The corresponding LLVM side of change is https://reviews.llvm.org/D74572

ast accepted this revision.Feb 19 2020, 6:28 PM

lgtm. Thanks for explaining lvalue/value trick.

This revision is now accepted and ready to land.Feb 19 2020, 6:28 PM

rebase on top of master

Let's extend __builtin_btf_type_id() to accept second argument specifying whether it's local BTF ID (from program's BTF) or target BTF ID (from kernel/module BTF)? We can probably make it an enum just like with preserve_access_index() built-in, for easy future extension. WDYT?

Let's extend __builtin_btf_type_id() to accept second argument specifying whether it's local BTF ID (from program's BTF) or target BTF ID (from kernel/module BTF)? We can probably make it an enum just like with preserve_access_index() built-in, for easy future extension. WDYT?

This is on my to-do list. Haven't do it since the builtin is not used yet. Will do this once my bpf_iter v2 is sent out.

yonghong-song edited the summary of this revision. (Show Details)

add second argument to __builtin_btf_type_id() to indicate whether a relocation should be generated or not.

what's the use case for flag==0 (no relocation)? why using built-in at all in such case? Also flag==1 means relocate to local BTF ID or remote (kernel) BTF ID? Do you plan to add flag=2 as well to cover both cases? Or am I misunderstanding the meaning of this flag?

what's the use case for flag==0 (no relocation)? why using built-in at all in such case?

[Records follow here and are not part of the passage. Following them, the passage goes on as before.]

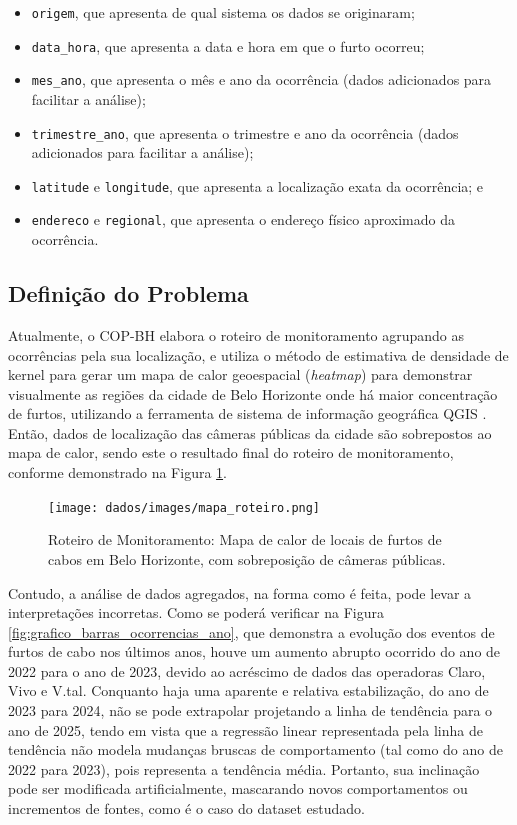 \begin{itemize}
  \item{\texttt{origem}, que apresenta de qual sistema os dados se originaram;}
  \item{\texttt{data\_hora}, que apresenta a data e hora em que o furto ocorreu;}
  \item{\texttt{mes\_ano}, que apresenta o mês e ano da ocorrência (dados adicionados para facilitar a análise);}
  \item{\texttt{trimestre\_ano}, que apresenta o trimestre e ano da ocorrência (dados adicionados para facilitar a análise);}
  \item{\texttt{latitude} e \texttt{longitude}, que apresenta a localização exata da ocorrência; e}
  \item{\texttt{endereco} e \texttt{regional}, que apresenta o endereço físico aproximado da ocorrência.}
\end{itemize}

\subsection{Definição do Problema}

Atualmente, o COP-BH elabora o roteiro de monitoramento agrupando as ocorrências pela sua localização, e utiliza o método de estimativa de densidade de kernel para gerar um mapa de calor geoespacial (\textit{heatmap}) \cite{Wilkinson2009} para demonstrar visualmente as regiões da cidade de Belo Horizonte onde há maior concentração de furtos, utilizando a ferramenta de sistema de informação geográfica QGIS \cite{Qgis}. Então, dados de localização das câmeras públicas da cidade são sobrepostos ao mapa de calor, sendo este o resultado final do roteiro de monitoramento, conforme demonstrado na Figura \ref{fig:mapa_roteiro}.

\begin{figure}[!htb]
  \captionsetup{singlelinecheck=false}
  \centering
  \texttt{[image: dados/images/mapa\_roteiro.png]}
  \caption{Roteiro de Monitoramento: Mapa de calor de locais de furtos de cabos em Belo Horizonte, com sobreposição de câmeras públicas.}
  \label{fig:mapa_roteiro}
\end{figure}

Contudo, a análise de dados agregados, na forma como é feita, pode levar a interpretações incorretas. Como se poderá verificar na Figura \ref{fig:grafico_barras_ocorrencias_ano}, que demonstra a evolução dos eventos de furtos de cabo nos últimos anos, houve um aumento abrupto ocorrido do ano de 2022 para o ano de 2023, devido ao acréscimo de dados das operadoras Claro, Vivo e V.tal. Conquanto haja uma aparente e relativa estabilização, do ano de 2023 para 2024, não se pode extrapolar projetando a linha de tendência para o ano de 2025, tendo em vista que a regressão linear representada pela linha de tendência não modela mudanças bruscas de comportamento (tal como do ano de 2022 para 2023), pois representa a tendência média. Portanto, sua inclinação pode ser modificada artificialmente, mascarando novos comportamentos ou incrementos de fontes, como é o caso do dataset estudado.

Also flag==1 means relocate to local BTF ID or remote (kernel) BTF ID? Do you plan to add flag=2 as well to cover both cases? Or am I misunderstanding the meaning of this flag?

Originally, I thought flag = 0 for the following use case:

e.g., they just want to know the type of a particular local structure for pretty print purpose.
Note that currently only types for global/extern variables, function parameters are recorded in btf.
  int test() {
     struct { int a; int b; ...} ctx;
     btf_id = __builtin_btf_type_id(ctx, 0);
     bpf_seq_write(seq, &btf_id, sizeof(btf_id));
     bpf_seq_write(seq, &ctx, sizeof(ctx));
     ...
  }

But obviously without relocation, this will not work with btf deduplication, future static linking etc.

flag 1: for relocation. My original thinking is for vmlinux relocation.

I think you brought a good point about local relocation, so will need
to change the flag to:

flag 0 : local relocation
flag 1:  vmlinux relocation

Two more relocation types will be generated:

BTF_TYPE_ID_LOCAL
BTF_TYPE_ID_REMOTE
yonghong-song edited the summary of this revision. (Show Details)May 5 2020, 9:29 AM

what's the use case for flag==0 (no relocation)? why using built-in at all in such case? Also flag==1 means relocate to local BTF ID or remote (kernel) BTF ID? Do you plan to add flag=2 as well to cover both cases? Or am I misunderstanding the meaning of this flag?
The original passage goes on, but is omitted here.